Understanding the basis of specificity of Bacillus thuringiensis Cry2A toxins towards Aedes aegypti

Bacillus thuringiensis is a gram-positive spore forming soil bacterium and one of the most successful, environmentally friendly, intensively used and studied microbial insecticides. The major characteristic of Bt is the production of proteinaceous crystals containing toxins with specific activity against many insects including diptera, lepidoptera and coleoptera. Understanding the basis of specificity of Cry2A toxins of Bacillus thuringiensis is important for the risk assessment of novel insecticidal toxins from this bacterium to ensure that they are not detrimental to non-target organisms within the environment. Cry2A toxins are a group of three-domain proteins with highly similar sequences, and this project sought to understand the basis of the specificity of Cry2A toxins against the mosquito Aedes aegypti.
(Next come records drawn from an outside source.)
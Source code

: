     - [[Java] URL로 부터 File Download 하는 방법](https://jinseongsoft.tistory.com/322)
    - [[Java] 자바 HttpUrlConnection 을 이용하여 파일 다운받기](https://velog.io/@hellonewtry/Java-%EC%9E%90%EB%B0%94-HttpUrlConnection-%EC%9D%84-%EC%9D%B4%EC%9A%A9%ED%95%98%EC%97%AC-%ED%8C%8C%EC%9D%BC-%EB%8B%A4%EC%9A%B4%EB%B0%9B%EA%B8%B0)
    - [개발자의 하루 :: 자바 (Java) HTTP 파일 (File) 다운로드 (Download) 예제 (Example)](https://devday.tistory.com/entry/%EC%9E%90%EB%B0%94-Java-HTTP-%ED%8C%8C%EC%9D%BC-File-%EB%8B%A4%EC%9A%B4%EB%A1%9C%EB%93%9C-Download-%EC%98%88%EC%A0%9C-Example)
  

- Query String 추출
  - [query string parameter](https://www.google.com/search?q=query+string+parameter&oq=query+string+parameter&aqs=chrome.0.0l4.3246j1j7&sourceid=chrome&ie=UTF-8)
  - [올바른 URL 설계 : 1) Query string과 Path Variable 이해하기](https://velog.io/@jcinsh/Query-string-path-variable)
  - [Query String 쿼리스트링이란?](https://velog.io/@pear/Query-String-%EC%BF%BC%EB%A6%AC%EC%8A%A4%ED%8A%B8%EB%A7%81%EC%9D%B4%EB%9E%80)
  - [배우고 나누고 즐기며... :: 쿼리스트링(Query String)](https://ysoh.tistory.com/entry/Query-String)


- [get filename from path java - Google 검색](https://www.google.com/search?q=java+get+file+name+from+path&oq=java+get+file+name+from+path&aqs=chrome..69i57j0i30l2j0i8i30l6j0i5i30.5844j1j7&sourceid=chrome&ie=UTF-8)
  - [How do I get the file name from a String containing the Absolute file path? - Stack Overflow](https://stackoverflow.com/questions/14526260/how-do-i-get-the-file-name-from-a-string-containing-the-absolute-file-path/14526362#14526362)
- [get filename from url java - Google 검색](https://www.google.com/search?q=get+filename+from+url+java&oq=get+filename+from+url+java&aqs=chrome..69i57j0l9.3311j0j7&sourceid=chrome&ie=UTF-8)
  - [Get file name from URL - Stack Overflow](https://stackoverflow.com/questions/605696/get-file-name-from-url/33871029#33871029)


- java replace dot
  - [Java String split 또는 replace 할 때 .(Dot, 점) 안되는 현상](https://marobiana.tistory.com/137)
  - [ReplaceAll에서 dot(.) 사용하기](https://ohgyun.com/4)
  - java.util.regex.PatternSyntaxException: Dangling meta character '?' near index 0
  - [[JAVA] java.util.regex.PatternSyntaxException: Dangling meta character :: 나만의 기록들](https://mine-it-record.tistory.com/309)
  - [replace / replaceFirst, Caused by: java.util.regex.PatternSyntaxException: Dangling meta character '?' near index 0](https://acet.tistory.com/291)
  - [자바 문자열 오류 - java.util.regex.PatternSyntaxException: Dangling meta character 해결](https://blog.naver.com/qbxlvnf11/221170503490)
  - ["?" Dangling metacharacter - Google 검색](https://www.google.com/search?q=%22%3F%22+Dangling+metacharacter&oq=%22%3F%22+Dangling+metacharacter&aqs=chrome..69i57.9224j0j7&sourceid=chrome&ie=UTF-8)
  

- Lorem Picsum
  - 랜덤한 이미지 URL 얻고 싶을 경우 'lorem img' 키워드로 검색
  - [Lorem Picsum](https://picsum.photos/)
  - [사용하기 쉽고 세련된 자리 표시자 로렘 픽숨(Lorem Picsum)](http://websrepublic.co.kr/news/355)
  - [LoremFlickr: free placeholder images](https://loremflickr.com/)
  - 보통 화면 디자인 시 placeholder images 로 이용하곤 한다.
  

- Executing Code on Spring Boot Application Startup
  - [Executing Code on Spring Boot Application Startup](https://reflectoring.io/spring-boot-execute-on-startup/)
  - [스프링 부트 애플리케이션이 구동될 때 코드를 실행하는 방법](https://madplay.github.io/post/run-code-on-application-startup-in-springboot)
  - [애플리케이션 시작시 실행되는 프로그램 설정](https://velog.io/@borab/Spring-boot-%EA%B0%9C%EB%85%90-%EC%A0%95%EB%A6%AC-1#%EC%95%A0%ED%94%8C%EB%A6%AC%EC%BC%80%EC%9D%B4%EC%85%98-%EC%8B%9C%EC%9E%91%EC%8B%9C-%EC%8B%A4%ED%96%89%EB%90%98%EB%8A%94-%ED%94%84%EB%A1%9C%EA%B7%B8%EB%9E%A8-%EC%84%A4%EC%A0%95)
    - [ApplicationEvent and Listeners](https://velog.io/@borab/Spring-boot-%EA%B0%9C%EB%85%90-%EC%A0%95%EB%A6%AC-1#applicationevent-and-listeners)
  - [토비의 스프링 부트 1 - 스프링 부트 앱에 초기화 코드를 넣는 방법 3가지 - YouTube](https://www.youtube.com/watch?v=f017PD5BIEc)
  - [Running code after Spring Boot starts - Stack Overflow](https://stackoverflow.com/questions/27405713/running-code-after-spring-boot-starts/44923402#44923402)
This was investigated through finding out which domain(s) and /or amino acid motif(s) were crucial for activity. Cry2A toxins in our lab were characterised and expressed, after which bioassays were conducted against Aedes aegypti, and several hybrid toxins and mutants were created based on the bioassay results and were used to determine the relationship between amino acid sequence and toxicity through bioassay and bioinformatic analyses. Domain I was found to be responsible for the specificity of Cry2A toxins against Aedes aegypti, specifically the 49-amino acids comprising the N-terminal region, which folds back onto domain II. The specificity-determining region was further found to consist of four amino acids (E/RTD) within this N-terminal region. Finally, the mechanism of proteolytic activation of Cry2A by Aedes aegypti was studied in vitro, leading to a proposed model of proteolytic activation, which was contrary to previously published reports.